**WHAT IS BEING ASKED:** Only the lines that hold "mathbb" should be in the answer, each copied from the data below.

(Source texts of formatted documents)
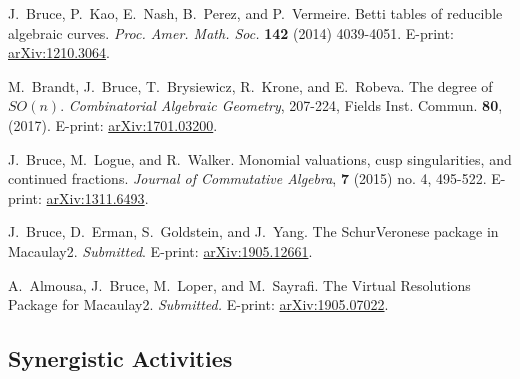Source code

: \documentclass[svgnames,11pt]{article}
\begin{document}
\begin{bibenum}[itemsep=5pt]
\item
	J.~Bruce, P.~Kao, E.~Nash, B.~Perez, and P.~Vermeire. Betti tables of reducible algebraic curves. {\it Proc. Amer. Math. Soc.} \textbf{142} (2014) 4039-4051. E-print: \hyperref{http://arxiv.org/abs/1210.3064}{}{}{arXiv:1210.3064}.

\item
	M.~Brandt, J.~Bruce, T.~Brysiewicz, R.~Krone, and E.~Robeva. The degree of $SO(n)$. {\it Combinatorial Algebraic Geometry}, 207-224, Fields Inst. Commun. \textbf{80}, (2017). E-print: \hyperref{https://arxiv.org/abs/1701.03200}{}{}{arXiv:1701.03200}.
	
\item
	J.~Bruce, M.~Logue, and R.~Walker. Monomial valuations, cusp singularities, and continued fractions. {\it Journal of Commutative Algebra}, \textbf{7} (2015) no. 4, 495-522. E-print: \hyperref{http://arxiv.org/abs/1311.6493}{}{}{arXiv:1311.6493}.
	
\item
	J.~Bruce, D.~Erman, S.~Goldstein, and J.~Yang. The SchurVeronese package in Macaulay2.  {\it Submitted}. E-print: \hyperref{https://arxiv.org/abs/1905.12661}{}{}{arXiv:1905.12661}.
	
\item
	A.~Almousa, J.~Bruce, M.~Loper, and M.~Sayrafi. The Virtual Resolutions Package for Macaulay2.  {\it Submitted.} E-print: \hyperref{http://arxiv.org/abs/1905.07022}{}{}{arXiv:1905.07022}.
	
\end{bibenum}



\subsection{Synergistic Activities}
\end{document}
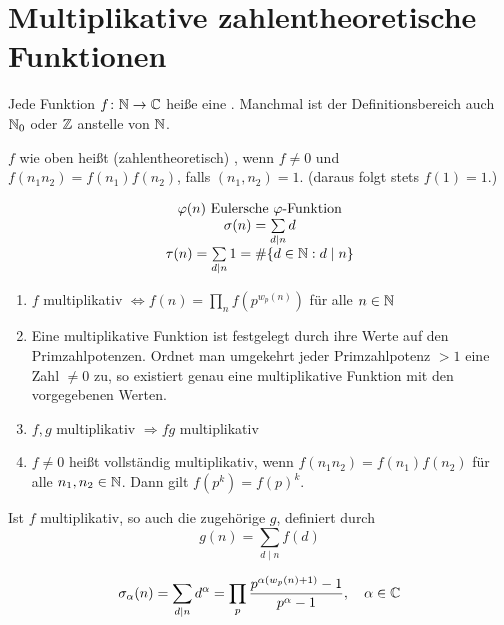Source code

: \section{Multiplikative zahlentheoretische Funktionen}
\label{sec:para8}
	Jede Funktion $f \colon \mathbb{N} \rightarrow \mathbb{C}$ heiße eine . Manchmal ist der Definitionsbereich auch $\mathbb{N}_0$ oder $\mathbb{Z}$ anstelle von $\mathbb{N}$.

\begin{defn}	\label{def_8.1}
	$f$ wie oben heißt (zahlentheoretisch) , wenn $f \neq 0$ und $f(n_1n_2) = f(n_1)f(n_2)$, falls $(n_1,n_2) = 1$. (daraus folgt stets $f(1) = 1$.)
\end{defn}

	\[ \begin{array}{c}
	\varphi(n) \text{ Eulersche } \varphi\text{-Funktion} \\ 
	\sigma(n) = \sum\limits_{d \mid n} d \\ 
	\tau(n) = \sum\limits_{d \mid n} 1 = \#\{d \in \mathbb{N} : d \mid n\}
	\end{array} \]

	\begin{enumerate}[1)]
		\item $f$ multiplikativ $\Leftrightarrow f(n) = \prod\limits_{n} f(p^{w_p(n)})$ für alle $n \in \mathbb{N}$
		\item Eine multiplikative Funktion ist festgelegt durch ihre Werte auf den Primzahlpotenzen. Ordnet man umgekehrt jeder Primzahlpotenz $> 1$ eine Zahl $\neq 0$ zu, so existiert genau eine multiplikative Funktion mit den vorgegebenen Werten.
		\item $f, g$ multiplikativ $\Rightarrow fg$ multiplikativ
		\item $f \neq 0$ heißt vollständig multiplikativ, wenn $f(n_1n_2) = f(n_1)f(n_2)$ für alle $n_1, n_2 \in \mathbb{N}$. Dann gilt $f(p^k) = f(p)^k$.
	\end{enumerate}
	
\begin{falko} \label{F8.1}
	Ist $f$ multiplikativ, so auch die zugehörige  $g$, definiert durch 
	\[ g(n) = \sum\limits_{d \mid n} f(d) \]
\end{falko}

	\[ \sigma_\alpha(n) = \sum\limits_{d \mid n} d^\alpha = \prod\limits_{p} \frac{p^{\alpha(w_p(n)+1)}-1}{p^\alpha - 1}, \quad \alpha \in \CC \index{Teilersummenfunktion}\]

**RESULT OF THIS TASK:**
	Jede Funktion $f \colon \mathbb{N} \rightarrow \mathbb{C}$ heiße eine . Manchmal ist der Definitionsbereich auch $\mathbb{N}_0$ oder $\mathbb{Z}$ anstelle von $\mathbb{N}$.
	\tau(n) = \sum\limits_{d \mid n} 1 = \#\{d \in \mathbb{N} : d \mid n\}
		\item $f$ multiplikativ $\Leftrightarrow f(n) = \prod\limits_{n} f(p^{w_p(n)})$ für alle $n \in \mathbb{N}$
		\item $f \neq 0$ heißt vollständig multiplikativ, wenn $f(n_1n_2) = f(n_1)f(n_2)$ für alle $n_1, n_2 \in \mathbb{N}$. Dann gilt $f(p^k) = f(p)^k$.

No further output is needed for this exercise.